PROBLEM REQUIREMENTS:
Please quote exactly the lines below from the line containing "- [hacknox](https://github.com/shawnduong/hacknox): KOTH" to the line containing "- [ZenseCTF 2023", both lines included, and nothing else.

DATA PROVIDED:
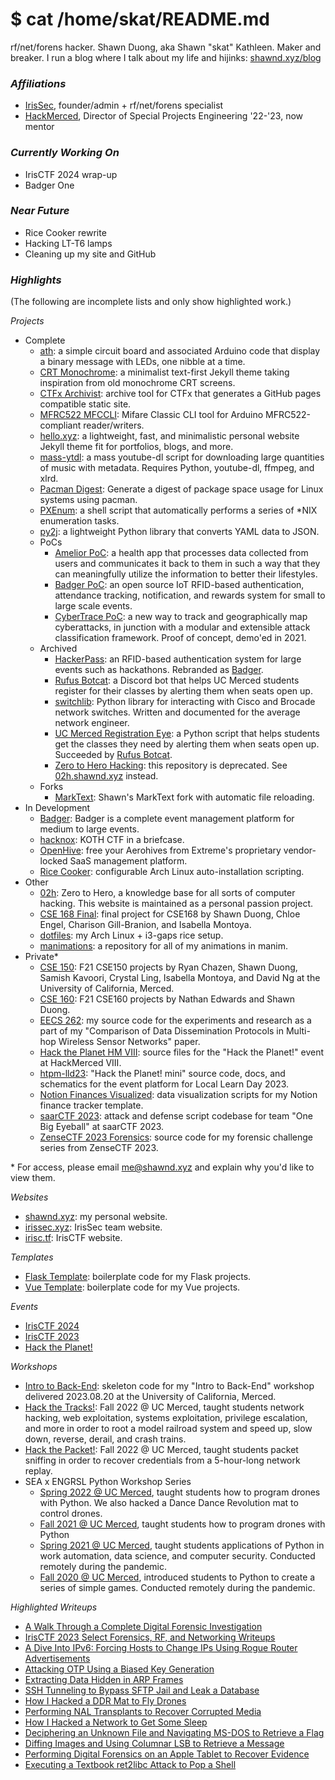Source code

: # $ cat /home/skat/README.md

rf/net/forens hacker. Shawn Duong, aka Shawn "skat" Kathleen. Maker and breaker. I run a blog where I talk about my life and hijinks: [shawnd.xyz/blog](https://shawnd.xyz/blog)

### *Affiliations*

- [IrisSec](https://irissec.xyz/), founder/admin + rf/net/forens specialist
- [HackMerced](https://hackmerced.com/), Director of Special Projects Engineering '22-'23, now mentor

### *Currently Working On*

- IrisCTF 2024 wrap-up
- Badger One

### *Near Future*

- Rice Cooker rewrite
- Hacking LT-T6 lamps
- Cleaning up my site and GitHub

### *Highlights*

(The following are incomplete lists and only show highlighted work.)

*Projects*
- Complete
  - [ath](https://github.com/shawnduong/ath): a simple circuit board and associated Arduino code that display a binary message with LEDs, one nibble at a time.
  - [CRT Monochrome](https://github.com/shawnduong/crt-monochrome): a minimalist text-first Jekyll theme taking inspiration from old monochrome CRT screens.
  - [CTFx Archivist](https://github.com/shawnduong/ctfx-archivist): archive tool for CTFx that generates a GitHub pages compatible static site.
  - [MFRC522 MFCCLI](https://github.com/shawnduong/mfrc522-mfccli): Mifare Classic CLI tool for Arduino MFRC522-compliant reader/writers.
  - [hello.xyz](https://github.com/shawnduong/hello.xyz): a lightweight, fast, and minimalistic personal website Jekyll theme fit for portfolios, blogs, and more.
  - [mass-ytdl](https://github.com/shawnduong/mass-ytdl): a mass youtube-dl script for downloading large quantities of music with metadata. Requires Python, youtube-dl, ffmpeg, and xlrd.
  - [Pacman Digest](https://github.com/shawnduong/pacman-digest): Generate a digest of package space usage for Linux systems using pacman.
  - [PXEnum](https://github.com/shawnduong/PXEnum): a shell script that automatically performs a series of *NIX enumeration tasks.
  - [py2j](https://github.com/shawnduong/py2j): a lightweight Python library that converts YAML data to JSON.
  - PoCs
    - [Amelior PoC](https://github.com/shawnduong/amelior-poc): a health app that processes data collected from users and communicates it back to them in such a way that they can meaningfully utilize the information to better their lifestyles.
    - [Badger PoC](https://github.com/shawnduong/badger-poc): an open source IoT RFID-based authentication, attendance tracking, notification, and rewards system for small to large scale events.
    - [CyberTrace PoC](https://github.com/shawnduong/CyberTrace-poc): a new way to track and geographically map cyberattacks, in junction with a modular and extensible attack classification framework. Proof of concept, demo'ed in 2021.
  - Archived
    - [HackerPass](https://github.com/shawnduong/HackerPass): an RFID-based authentication system for large events such as hackathons. Rebranded as [Badger](https://badger.shawnd.xyz/).
    - [Rufus Botcat](https://github.com/shawnduong/rufus-botcat): a Discord bot that helps UC Merced students register for their classes by alerting them when seats open up.
    - [switchlib](https://github.com/shawnduong/switchlib): Python library for interacting with Cisco and Brocade network switches. Written and documented for the average network engineer.
    - [UC Merced Registration Eye](https://github.com/shawnduong/UCM-RegE): a Python script that helps students get the classes they need by alerting them when seats open up. Succeeded by [Rufus Botcat](https://github.com/shawnduong/rufus-botcat).
    - [Zero to Hero Hacking](https://github.com/shawnduong/zero-to-hero-hacking): this repository is deprecated. See [02h.shawnd.xyz](https://02h.shawnd.xyz) instead.
  - Forks
    - [MarkText](https://github.com/shawnduong/marktext): Shawn's MarkText fork with automatic file reloading.
- In Development
  - [Badger](https://badger.shawnd.xyz/): Badger is a complete event management platform for medium to large events.
  - [hacknox](https://github.com/shawnduong/hacknox): KOTH CTF in a briefcase.
  - [OpenHive](https://github.com/shawnduong/openhive): free your Aerohives from Extreme's proprietary vendor-locked SaaS management platform.
  - [Rice Cooker](https://github.com/shawnduong/rice-cooker): configurable Arch Linux auto-installation scripting.
- Other
  - [02h](https://02h.shawnd.xyz): Zero to Hero, a knowledge base for all sorts of computer hacking. This website is maintained as a personal passion project.
  - [CSE 168 Final](https://github.com/shawnduong/cse168-final): final project for CSE168 by Shawn Duong, Chloe Engel, Charison Gill-Branion, and Isabella Montoya.
  - [dotfiles](https://github.com/shawnduong/dotfiles): my Arch Linux + i3-gaps rice setup.
  - [manimations](https://github.com/shawnduong/manimations): a repository for all of my animations in manim.
- Private\*
  - [CSE 150](https://github.com/shawnduong/CSE150): F21 CSE150 projects by Ryan Chazen, Shawn Duong, Samish Kavoori, Crystal Ling, Isabella Montoya, and David Ng at the University of California, Merced.
  - [CSE 160](https://github.com/shawnduong/CSE160): F21 CSE160 projects by Nathan Edwards and Shawn Duong.
  - [EECS 262](https://github.com/shawnduong/eecs262): my source code for the experiments and research as a part of my "Comparison of Data Dissemination Protocols in Multi-hop Wireless Sensor Networks" paper.
  - [Hack the Planet HM VIII](https://github.com/shawnduong/Hack-the-Planet-hm8): source files for the "Hack the Planet!" event at HackMerced VIII.
  - [htpm-lld23](https://github.com/shawnduong/htpm-lld23): "Hack the Planet! mini" source code, docs, and schematics for the event platform for Local Learn Day 2023.
  - [Notion Finances Visualized](https://github.com/shawnduong/notion-finances-visualized): data visualization scripts for my Notion finance tracker template.
  - [saarCTF 2023](https://github.com/shawnduong/saarctf-2023): attack and defense script codebase for team "One Big Eyeball" at saarCTF 2023.
  - [ZenseCTF 2023 Forensics](https://github.com/shawnduong/zensectf-2023-forensics): source code for my forensic challenge series from ZenseCTF 2023.
 
\* For access, please email me@shawnd.xyz and explain why you'd like to view them.

*Websites*
- [shawnd.xyz](https://shawnd.xyz/): my personal website.
- [irissec.xyz](https://irissec.xyz/): IrisSec team website.
- [irisc.tf](https://irisc.tf/): IrisCTF website.

*Templates*
- [Flask Template](https://github.com/shawnduong/flask-template): boilerplate code for my Flask projects.
- [Vue Template](https://github.com/shawnduong/vue-template): boilerplate code for my Vue projects.

*Events*
- [IrisCTF 2024](https://2024.irisc.tf/)
- [IrisCTF 2023](https://2023.irisc.tf/)
- [Hack the Planet!](https://hacktheplanet.shawnd.xyz/)

*Workshops*
- [Intro to Back-End](https://github.com/shawnduong/Intro-to-Back-End): skeleton code for my "Intro to Back-End" workshop delivered 2023.08.20 at the University of California, Merced.
- [Hack the Tracks!](https://github.com/shawnduong/Hack-the-Tracks): Fall 2022 @ UC Merced, taught students network hacking, web exploitation, systems exploitation, privilege escalation, and more in order to root a model railroad system and speed up, slow down, reverse, derail, and crash trains.
- [Hack the Packet!](https://github.com/shawnduong/Hack-the-Packet): Fall 2022 @ UC Merced, taught students packet sniffing in order to recover credentials from a 5-hour-long network replay.
- SEA x ENGRSL Python Workshop Series
  - [Spring 2022 @ UC Merced](https://github.com/shawnduong/2022-Spring-SEA-x-ENGRSL-Python-Workshop-Series), taught students how to program drones with Python. We also hacked a Dance Dance Revolution mat to control drones.
  - [Fall 2021 @ UC Merced](https://github.com/shawnduong/2021-Fall-SEA-x-ENGRSL-Python-Workshop-Series), taught students how to program drones with Python
  - [Spring 2021 @ UC Merced](https://github.com/shawnduong/2021-Spring-UCM-ESL-Python-Workshop), taught students applications of Python in work automation, data science, and computer security. Conducted remotely during the pandemic.
  - [Fall 2020 @ UC Merced](https://github.com/shawnduong/2020-Fall-UCM-ESL-Python-Workshop), introduced students to Python to create a series of simple games. Conducted remotely during the pandemic.

*Highlighted Writeups*
- [A Walk Through a Complete Digital Forensic Investigation](https://shawnd.xyz/blog/2023-09-07/A-Walk-Through-a-Complete-Digital-Forensic-Investigation)
- [IrisCTF 2023 Select Forensics, RF, and Networking Writeups](https://shawnd.xyz/blog/2023-01-26/IrisCTF-2023-Select-Forensics-RF-and-Networking-Writeups)
- [A Dive Into IPv6: Forcing Hosts to Change IPs Using Rogue Router Advertisements](https://shawnd.xyz/blog/2022-08-11/A-Dive-Into-IPv6-Forcing-Hosts-to-Change-IPs-Using-Rogue-Router-Advertisements)
- [Attacking OTP Using a Biased Key Generation](https://shawnd.xyz/blog/2022-08-04/Attacking-OTP-Using-a-Biased-Key-Generation)
- [Extracting Data Hidden in ARP Frames](https://shawnd.xyz/blog/2022-07-28/Extracting-Data-Hidden-in-ARP-Frames)
- [SSH Tunneling to Bypass SFTP Jail and Leak a Database](https://shawnd.xyz/blog/2022-07-21/SSH-Tunneling-to-Bypass-SFTP-Jail-and-Leak-a-Database)
- [How I Hacked a DDR Mat to Fly Drones](https://shawnd.xyz/blog/2022-04-14/How-I-Hacked-a-DDR-Mat-to-Fly-Drones)
- [Performing NAL Transplants to Recover Corrupted Media](https://shawnd.xyz/blog/2022-02-17/Performing-NAL-Transplants-to-Recover-Corrupted-Media)
- [How I Hacked a Network to Get Some Sleep](https://shawnd.xyz/blog/2022-02-10/How-I-Hacked-a-Network-to-Get-Some-Sleep)
- [Deciphering an Unknown File and Navigating MS-DOS to Retrieve a Flag](https://shawnd.xyz/blog/2021-08-19/Deciphering-an-Unknown-File-and-Navigating-MS-DOS-to-Retrieve-a-Flag)
- [Diffing Images and Using Columnar LSB to Retrieve a Message](https://shawnd.xyz/blog/2021-08-12/Diffing-Images-and-Using-Columnar-LSB-to-Retrieve-a-Message)
- [Performing Digital Forensics on an Apple Tablet to Recover Evidence](https://shawnd.xyz/blog/2021-08-05/Performing-Digital-Forensics-on-an-Apple-Tablet-to-Recover-Evidence)
- [Executing a Textbook ret2libc Attack to Pop a Shell](https://shawnd.xyz/blog/2021-07-15/Executing-a-Textbook-ret2libc-Attack-to-Pop-a-Shell)

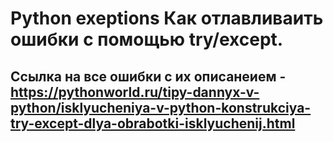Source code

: # Python exeptions Как отлавливаить ошибки с помощью try/except.

## Ссылка на все ошибки с их описанеием - https://pythonworld.ru/tipy-dannyx-v-python/isklyucheniya-v-python-konstrukciya-try-except-dlya-obrabotki-isklyuchenij.html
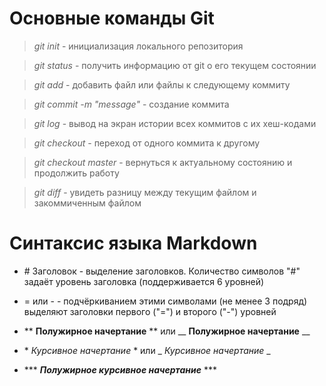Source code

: # Основные команды Git

> *git init* - инициализация локального репозитория

> *git status* - получить информацию от git о его текущем состоянии

> *git add* - добавить файл или файлы к следующему коммиту

> *git commit -m "message"* - создание коммита

> *git log* - вывод на экран истории всех коммитов с их хеш-кодами

> *git checkout* - переход от одного коммита к другому

> *git checkout master* - вернуться к актуальному состоянию и продолжить работу

> *git diff* - увидеть разницу между текущим файлом и закоммиченным файлом


# Синтаксис языка Markdown

* \# Заголовок - выделение заголовков. Количество символов "#" задаёт уровень заголовка (поддерживается 6 уровней)

* = или - - подчёркиванием этими символами (не менее 3 подряд) выделяют заголовки первого ("=") и второго ("-") уровней

* \** **Полужирное начертание** ** или \__ __Полужирное начертание__ __

* \* *Курсивное начертание* * или \_ _Курсивное начертание_ _

* \*** ***Полужирное курсивное начертание*** ***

FINISHED EXERCISE:
  - [hacknox](https://github.com/shawnduong/hacknox): KOTH CTF in a briefcase.
  - [OpenHive](https://github.com/shawnduong/openhive): free your Aerohives from Extreme's proprietary vendor-locked SaaS management platform.
  - [Rice Cooker](https://github.com/shawnduong/rice-cooker): configurable Arch Linux auto-installation scripting.
- Other
  - [02h](https://02h.shawnd.xyz): Zero to Hero, a knowledge base for all sorts of computer hacking. This website is maintained as a personal passion project.
  - [CSE 168 Final](https://github.com/shawnduong/cse168-final): final project for CSE168 by Shawn Duong, Chloe Engel, Charison Gill-Branion, and Isabella Montoya.
  - [dotfiles](https://github.com/shawnduong/dotfiles): my Arch Linux + i3-gaps rice setup.
  - [manimations](https://github.com/shawnduong/manimations): a repository for all of my animations in manim.
- Private\*
  - [CSE 150](https://github.com/shawnduong/CSE150): F21 CSE150 projects by Ryan Chazen, Shawn Duong, Samish Kavoori, Crystal Ling, Isabella Montoya, and David Ng at the University of California, Merced.
  - [CSE 160](https://github.com/shawnduong/CSE160): F21 CSE160 projects by Nathan Edwards and Shawn Duong.
  - [EECS 262](https://github.com/shawnduong/eecs262): my source code for the experiments and research as a part of my "Comparison of Data Dissemination Protocols in Multi-hop Wireless Sensor Networks" paper.
  - [Hack the Planet HM VIII](https://github.com/shawnduong/Hack-the-Planet-hm8): source files for the "Hack the Planet!" event at HackMerced VIII.
  - [htpm-lld23](https://github.com/shawnduong/htpm-lld23): "Hack the Planet! mini" source code, docs, and schematics for the event platform for Local Learn Day 2023.
  - [Notion Finances Visualized](https://github.com/shawnduong/notion-finances-visualized): data visualization scripts for my Notion finance tracker template.
  - [saarCTF 2023](https://github.com/shawnduong/saarctf-2023): attack and defense script codebase for team "One Big Eyeball" at saarCTF 2023.
  - [ZenseCTF 2023 Forensics](https://github.com/shawnduong/zensectf-2023-forensics): source code for my forensic challenge series from ZenseCTF 2023.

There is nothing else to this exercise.